[スマート解決 地域の課題](4) 果樹の軽労化→リモコン式草刈り機 和歌山県みなべ町

リモコン式草刈り機で除草を省力化する森川さん(和歌山県みなべ町で)

 和歌山県みなべ町で梅を3ヘクタールで栽培する森川元樹さん(43)はリモコン式草刈り機を操作しながら笑顔を見せる。刈り払い機を使った手作業から解放されたためだ。傾斜があっても機械の姿勢は安定し、効率的に下草を処理できる。「果樹栽培には手作業が多いが、スマート農業ならば省力化できる。産地維持にも役立つはずだ」。果樹栽培の現場で、傾斜地での移動や重い荷物の運搬、規模拡大に伴う労働力不足といった課題克服の動きが始まった。
 

つらい傾斜から解放


 梅の生産量全国1位の果樹産地が、危機を迎えている。高齢化と後継者不足が急速に進み、県内の果樹農家は1万4790経営体(2015年)に減少。高齢化率も農業全体で57%(同)だ。果樹園の46%は15度以上の傾斜地で、足腰の弱った農家が栽培を諦める要因になっている。高齢農家の営農継続や若手の経営面積の拡大に向けた方策が求められている。

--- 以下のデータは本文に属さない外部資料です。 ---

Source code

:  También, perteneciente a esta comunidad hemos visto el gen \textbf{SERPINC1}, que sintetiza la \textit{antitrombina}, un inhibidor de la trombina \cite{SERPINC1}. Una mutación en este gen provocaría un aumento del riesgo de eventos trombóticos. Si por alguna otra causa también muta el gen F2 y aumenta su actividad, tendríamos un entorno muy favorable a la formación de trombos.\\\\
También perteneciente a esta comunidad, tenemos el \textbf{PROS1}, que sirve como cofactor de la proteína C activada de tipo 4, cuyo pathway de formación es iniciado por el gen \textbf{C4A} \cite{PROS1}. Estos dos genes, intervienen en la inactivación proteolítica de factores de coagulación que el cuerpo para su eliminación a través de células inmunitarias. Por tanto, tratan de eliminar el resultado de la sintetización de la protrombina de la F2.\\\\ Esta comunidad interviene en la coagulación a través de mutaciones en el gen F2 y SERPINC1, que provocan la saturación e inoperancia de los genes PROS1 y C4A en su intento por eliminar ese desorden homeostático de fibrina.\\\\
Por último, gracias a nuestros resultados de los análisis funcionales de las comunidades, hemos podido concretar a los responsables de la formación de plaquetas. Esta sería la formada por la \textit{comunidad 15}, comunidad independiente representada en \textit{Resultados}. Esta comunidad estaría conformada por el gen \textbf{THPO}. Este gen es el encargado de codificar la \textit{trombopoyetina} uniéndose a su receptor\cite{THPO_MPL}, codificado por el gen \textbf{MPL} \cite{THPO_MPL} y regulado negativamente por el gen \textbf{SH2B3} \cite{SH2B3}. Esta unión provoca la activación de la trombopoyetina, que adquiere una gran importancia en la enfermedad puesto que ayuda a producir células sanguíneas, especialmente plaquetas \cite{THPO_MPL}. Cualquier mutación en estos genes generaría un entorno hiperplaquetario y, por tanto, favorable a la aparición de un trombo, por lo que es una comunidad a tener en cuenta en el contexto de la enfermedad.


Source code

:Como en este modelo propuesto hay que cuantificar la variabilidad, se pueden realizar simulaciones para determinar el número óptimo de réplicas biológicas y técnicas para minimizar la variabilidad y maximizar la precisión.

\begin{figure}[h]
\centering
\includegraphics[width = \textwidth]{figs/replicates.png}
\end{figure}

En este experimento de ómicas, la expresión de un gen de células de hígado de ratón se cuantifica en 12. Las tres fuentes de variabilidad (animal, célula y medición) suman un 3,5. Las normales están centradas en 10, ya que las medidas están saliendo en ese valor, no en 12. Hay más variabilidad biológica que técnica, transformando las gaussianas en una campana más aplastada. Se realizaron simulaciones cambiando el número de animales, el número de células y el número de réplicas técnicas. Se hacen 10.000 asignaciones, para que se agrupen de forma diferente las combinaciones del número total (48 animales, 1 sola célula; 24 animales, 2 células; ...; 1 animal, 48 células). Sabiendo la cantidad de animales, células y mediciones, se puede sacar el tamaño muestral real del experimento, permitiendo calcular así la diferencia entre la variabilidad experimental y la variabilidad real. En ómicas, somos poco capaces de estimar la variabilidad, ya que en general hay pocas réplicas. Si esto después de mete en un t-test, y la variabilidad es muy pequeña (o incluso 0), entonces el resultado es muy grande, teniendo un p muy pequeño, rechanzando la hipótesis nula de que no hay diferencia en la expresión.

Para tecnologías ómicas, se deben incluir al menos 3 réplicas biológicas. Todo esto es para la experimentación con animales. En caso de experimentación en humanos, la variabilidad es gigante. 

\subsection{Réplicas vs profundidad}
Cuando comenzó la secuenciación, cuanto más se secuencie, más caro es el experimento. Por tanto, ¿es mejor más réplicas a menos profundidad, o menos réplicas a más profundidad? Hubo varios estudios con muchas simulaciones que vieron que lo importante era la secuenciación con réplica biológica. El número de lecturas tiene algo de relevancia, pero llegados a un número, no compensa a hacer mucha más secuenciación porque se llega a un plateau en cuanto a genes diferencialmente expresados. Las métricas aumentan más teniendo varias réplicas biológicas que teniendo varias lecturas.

 森川さんは、同県果樹試験場うめ研究所などと連携、省力生産の実証に取り組み、リモコン式草刈り機は9月に使い始めた。刈り払い機の除草では、低い樹高に合わせてかがむ必要があった。リモコン式なら園内に入らずに操作できる。

 自動かん水装置、リモコン式運搬車、アシストスーツなども取り入れ、除草やかん水、収穫物の運搬の作業時間を従来の15%に当たる14時間の削減が目標だ。

 最も期待するのは自動かん水装置。梅の品質向上には適切な水管理が欠かせず、4~10月の長期間に及ぶ。地域では用水が使える曜日や時間が限定され、森川さんは深夜に割り当てられている。「これまでは夜中に起きて園地に行き、かん水の開閉栓をしなければならなかった」と振り返る。

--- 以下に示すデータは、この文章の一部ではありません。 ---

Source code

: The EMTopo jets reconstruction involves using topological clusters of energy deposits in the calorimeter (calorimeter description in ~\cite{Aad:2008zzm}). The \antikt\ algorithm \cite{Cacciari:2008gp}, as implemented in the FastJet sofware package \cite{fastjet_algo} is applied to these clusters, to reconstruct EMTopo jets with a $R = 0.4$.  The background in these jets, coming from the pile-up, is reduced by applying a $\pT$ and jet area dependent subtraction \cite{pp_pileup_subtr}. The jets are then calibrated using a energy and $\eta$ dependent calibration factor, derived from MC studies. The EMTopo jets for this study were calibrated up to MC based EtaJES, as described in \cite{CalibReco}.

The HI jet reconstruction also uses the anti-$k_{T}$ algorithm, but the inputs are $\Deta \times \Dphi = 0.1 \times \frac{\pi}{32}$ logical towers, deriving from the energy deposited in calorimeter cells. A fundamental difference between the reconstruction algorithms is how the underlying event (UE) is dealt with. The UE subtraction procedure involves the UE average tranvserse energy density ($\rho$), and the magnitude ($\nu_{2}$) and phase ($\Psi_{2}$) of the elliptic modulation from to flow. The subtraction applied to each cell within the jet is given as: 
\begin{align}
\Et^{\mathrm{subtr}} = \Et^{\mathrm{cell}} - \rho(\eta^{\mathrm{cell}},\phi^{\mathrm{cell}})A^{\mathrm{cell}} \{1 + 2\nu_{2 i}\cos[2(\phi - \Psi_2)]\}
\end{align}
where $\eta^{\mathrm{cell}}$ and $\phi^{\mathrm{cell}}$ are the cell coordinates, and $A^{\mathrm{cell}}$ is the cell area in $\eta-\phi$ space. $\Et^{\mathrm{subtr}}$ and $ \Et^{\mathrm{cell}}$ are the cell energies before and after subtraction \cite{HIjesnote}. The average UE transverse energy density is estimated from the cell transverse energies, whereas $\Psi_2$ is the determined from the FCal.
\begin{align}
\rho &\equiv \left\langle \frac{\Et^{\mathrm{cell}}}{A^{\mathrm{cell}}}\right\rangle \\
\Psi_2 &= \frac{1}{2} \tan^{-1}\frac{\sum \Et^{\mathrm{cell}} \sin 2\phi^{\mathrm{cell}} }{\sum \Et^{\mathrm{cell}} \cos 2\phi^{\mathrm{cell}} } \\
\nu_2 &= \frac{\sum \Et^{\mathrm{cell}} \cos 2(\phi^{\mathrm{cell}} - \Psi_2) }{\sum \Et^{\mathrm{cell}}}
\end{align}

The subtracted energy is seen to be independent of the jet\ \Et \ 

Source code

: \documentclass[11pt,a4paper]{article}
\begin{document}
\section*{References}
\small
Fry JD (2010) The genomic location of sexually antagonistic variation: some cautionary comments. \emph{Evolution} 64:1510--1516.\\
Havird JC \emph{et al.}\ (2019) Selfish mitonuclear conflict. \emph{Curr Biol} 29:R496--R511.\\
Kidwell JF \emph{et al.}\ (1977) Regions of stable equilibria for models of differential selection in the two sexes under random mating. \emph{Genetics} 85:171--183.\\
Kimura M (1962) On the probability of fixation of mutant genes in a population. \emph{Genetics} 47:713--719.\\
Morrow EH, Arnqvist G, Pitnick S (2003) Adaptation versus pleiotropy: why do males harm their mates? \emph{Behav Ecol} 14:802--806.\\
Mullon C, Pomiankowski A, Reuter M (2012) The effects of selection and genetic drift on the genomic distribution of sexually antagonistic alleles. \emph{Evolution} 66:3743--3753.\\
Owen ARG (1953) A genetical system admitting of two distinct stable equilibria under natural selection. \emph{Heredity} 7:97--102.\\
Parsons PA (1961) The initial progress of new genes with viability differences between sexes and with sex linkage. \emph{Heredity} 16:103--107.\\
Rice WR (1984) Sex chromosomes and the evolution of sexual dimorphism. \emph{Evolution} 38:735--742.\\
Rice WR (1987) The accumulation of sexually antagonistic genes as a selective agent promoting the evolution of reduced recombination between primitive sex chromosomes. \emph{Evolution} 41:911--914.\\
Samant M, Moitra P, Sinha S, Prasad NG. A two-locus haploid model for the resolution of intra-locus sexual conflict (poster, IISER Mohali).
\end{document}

 来年に導入する自動かん水装置は、自宅など離れた場所からスマートフォンで開栓し、一定時間後に自動で止められる。「移動時間がなくなり、体が楽になるはず」と楽しみにする。

 県内ではミカン栽培のスマート化実証も始まった。収穫、運搬作業ではパワーアシストスーツで高齢農家らの負担を軽減。足を滑らせやすい傾斜地での農薬散布にはドローン(小型無人飛行機)を活用する。同研究所の大江孝明主任研究員は、遅れていた果樹栽培のスマート化の先進事例になるとみる。「梅と温州ミカンで効果を確かめ、柿や桃でも展開したい」と話す。

 森川さんは「果樹のブランドが地域の強み。スマート農業の導入で魅力が増せば、若い農業者の獲得につながる」と展望する。